Applications can be deployed across VMM domains, as illustrated in Figure 6-5. While live migration of VMs within a VMM domain is supported, live migration of VMs across VMM domains is not supported.

Prerequisites for VMM Integration with AVS or VDS

The prerequisites for VMM integration with AVS or VDS are as follows:

• You need to decide whether to use VLAN or VXLAN encapsulation or multicast groups.

• A virtual machine manager must be already deployed, such as vCenter.

• The VMM must be accessible by the APIC through either the out-of-band or in-band management network.

• For Cisco AVS deployment, a vSphere Installation Bundle (VIB) must be installed on all hypervisor hosts to be added to the AVS.

• For a VXLAN deployment, you need to know whether intermediate devices have Internet Group Management Protocol (IGMP) snooping on or off by default.

Guidelines and Limitations for VMM Integration with AVS or VDS

The guidelines and limitations for VMM integration with AVS or VDS are as follows:

• When utilizing VLANs for VMM integration, whether with Cisco AVS or VMware VDS, the range of VLANs to be used for port groups must be manually allowed on any intermediate devices.

• For VMM integration with VLANs and the Resolution Immediacy setting On Demand or Immediate, there can be a maximum of one hop between a host and the compute node.

• For VMM integration with VXLAN, only the infrastructure VLAN needs to be allowed on all intermediate devices.

• For VMM integration with VXLAN, if the Infra bridge domain subnet is set as a querier, the intermediate devices must have IGMP snooping enabled for traffic to pass properly.

• To log in to the APIC GUI, choose Tenants > Infra > Networking > Bridge Domains > default > Subnets > 10.0.0.30/27.

• For VMM integration with VXLAN and UCS-B, IGMP snooping is enabled on the UCS-B by default. Therefore, you need to ensure that the querier IP address is enabled for the Infra bridge domain. The other option is to disable IGMP snooping on the UCS and disable the querier IP address on the Infra bridge domain.

ACI VMM Integration Workflow

Figure 6-6 illustrates the ACI VMM integration workflow steps.

Publishing EPGs to a VMM Domain

This section details how to publish an existing EPG to a VMM domain. For an EPG to be pushed to a VMM domain, you must create a domain binding within the tenant EPG by following these steps:

Step 1. From the menu bar, choose Tenants > All Tenants.

Step 2. From the Work pane, choose the Tenant_Name.

Step 3. From the Navigation pane, choose Tenant_Name > Application Profiles > Application_Profile_Name > Application EPGs > Application_EPG_Name > Domains (VMs and bare-metal servers).

Step 4. From the Work pane, choose Actions > Add VM Domain Association.

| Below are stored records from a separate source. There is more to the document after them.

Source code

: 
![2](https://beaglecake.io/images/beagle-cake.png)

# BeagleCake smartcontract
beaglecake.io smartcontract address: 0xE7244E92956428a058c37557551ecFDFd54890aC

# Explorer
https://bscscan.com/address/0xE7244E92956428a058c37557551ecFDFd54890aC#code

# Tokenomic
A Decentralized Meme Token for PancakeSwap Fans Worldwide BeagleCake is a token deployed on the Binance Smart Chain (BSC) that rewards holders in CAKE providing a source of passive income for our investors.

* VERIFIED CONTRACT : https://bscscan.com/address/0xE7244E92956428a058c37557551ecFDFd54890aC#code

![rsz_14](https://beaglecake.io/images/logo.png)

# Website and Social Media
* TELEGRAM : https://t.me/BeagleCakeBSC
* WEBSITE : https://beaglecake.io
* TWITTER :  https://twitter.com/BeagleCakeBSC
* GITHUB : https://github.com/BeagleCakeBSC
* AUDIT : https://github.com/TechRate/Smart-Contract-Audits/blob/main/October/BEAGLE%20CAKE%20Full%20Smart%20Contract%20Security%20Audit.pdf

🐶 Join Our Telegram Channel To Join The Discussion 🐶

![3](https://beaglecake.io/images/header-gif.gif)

Step 5. In the Add VM Domain Association dialog box, choose the VMM domain profile that you created previously. For Deployment and Resolution Immediacy, Cisco recommends keeping the default option, On Demand. This provides the best resource usage in the fabric by deploying policies to leaf nodes only when endpoints assigned to this EPG are connected. There is no communication delay or traffic loss when you keep the default selections.

Step 6. Click Submit. The EPG is now available as a port group to your VMM.

Connecting Virtual Machines to the Endpoint Group Port Groups on vCenter

To connect virtual machines to the endpoint group port groups on vCenter, do the following:

Step 1. Connect to vCenter by using the VMware VI Client.

Step 2. From the Host and Clusters view, right-click on your virtual machine and choose Edit Settings.

Step 3. Click on the network adapter and from the Network Connection drop-down box, choose the port group that corresponds to your EPG. It should appear in the format of TENANT | APPLICATION_PROFILE | EPG | VMM_DOMAIN_PROFILE.

If you do not see your Cisco ACI EPG in the Network Connection list, it means one of the following:

• The VM is running on a host that is not attached to the distributed switch managed by the APIC.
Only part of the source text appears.